The Apple Tree of Broken Dreams

 You know that scene in Groundhog Day when Bill Murray gets into a snowball fight with all these boys, and Andie McDowell is all charmed by it and he tries to replicate the moment in subsequent days but  it's just kind of over and never as magical as the first time?
That's how I feel about our apple trees. When we first moved in we had these two mature apple trees and I'm thinking, apple sauce! Apple butter! Apple juice! June Cleaver! I will be!

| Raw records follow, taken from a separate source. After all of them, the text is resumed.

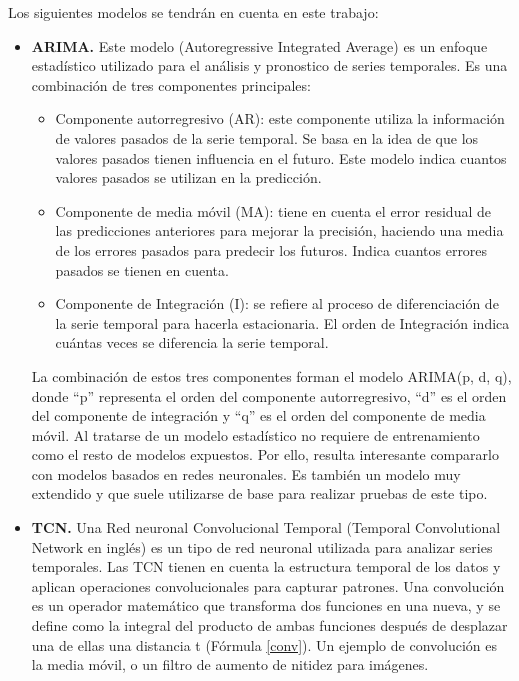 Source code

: Los siguientes modelos se tendrán en cuenta en este trabajo:
\begin{itemize}
    \item \textbf{ARIMA.} Este modelo (Autoregressive Integrated Average) \cite{hyndman2018forecasting} es un enfoque estadístico utilizado para 
        el análisis y pronostico de series temporales. Es una combinación de tres componentes principales:
        \begin{itemize}
            \item Componente autorregresivo (AR): este componente utiliza la información de valores pasados de la
                serie temporal. Se basa en la idea de que los valores pasados tienen influencia en el futuro. Este 
                modelo indica cuantos valores pasados se utilizan en la predicción.
            \item Componente de media móvil (MA): tiene en cuenta el error residual de las predicciones anteriores 
                para mejorar la precisión, haciendo una media de los errores pasados para predecir los futuros. 
                Indica cuantos errores pasados se tienen en cuenta.
            \item Componente de Integración (I): se refiere al proceso de diferenciación de la serie temporal para 
                hacerla estacionaria. El orden de Integración indica cuántas veces se diferencia la serie temporal.
        \end{itemize}
        La combinación de estos tres componentes forman el modelo ARIMA(p, d, q), donde ``p'' representa el orden 
        del componente autorregresivo, ``d'' es el orden del componente de integración y ``q'' es el orden del componente 
        de media móvil.
        Al tratarse de un modelo estadístico no requiere de entrenamiento como el resto de modelos expuestos. Por ello, 
        resulta interesante compararlo con modelos basados en redes neuronales. Es también un modelo muy extendido y 
        que suele utilizarse de base para realizar pruebas de este tipo.
    \item \textbf{TCN.} Una Red neuronal Convolucional Temporal (Temporal Convolutional Network en inglés) \cite{DBLP:journals/corr/abs-1803-01271} es un tipo de 
        red neuronal utilizada para analizar series temporales. Las TCN tienen en cuenta la estructura temporal de los datos 
        y aplican operaciones convolucionales para capturar patrones. Una convolución \cite{hirschman2012convolution} es un operador matemático que transforma 
        dos funciones en una nueva, y se define como la integral del producto de ambas funciones después de desplazar una de ellas 
        una distancia t (Fórmula \ref{conv}). Un ejemplo de convolución es la media móvil, o un filtro de aumento de nitidez para imágenes.


\end{itemize}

 Only babies and canning don't mix, at least not for me. There has been some falling and rotting, which to a Mormon homemaker is just short of blasphemy. But to employ another metaphor using snowball throwing, these trees have been pelting me with their bounty. Relentlessly, throwing snowball after snowball and never knowing when enough is enough, it's not funny anymore, but they just keep throwing.

So last week I had two lovely friends over, and in the midst of kids crying and cartoons and getting snacks and preschool runs we managed to make some pretty dang delicious apple sauce.

That's tomato sauce in the front. I didn't want to move it for the picture, but I'm realizing now it would have been less trouble than providing this lengthy explanation.

I was so excited that it was delicious. I made it! Off the trees in my very yard! I will feed my children with the food grown by my very own hand! (And by my hand I mean my husband’s hand). But canned by my very own hand! (More like Christine and Jane’s hands). 

Sadly, my fantasy was not to be. The first bite of applesauce did not travel from the mouth to the tummy. While my two younger children did put it in their mouth, this is where it ended up.

At which point there was some gagging.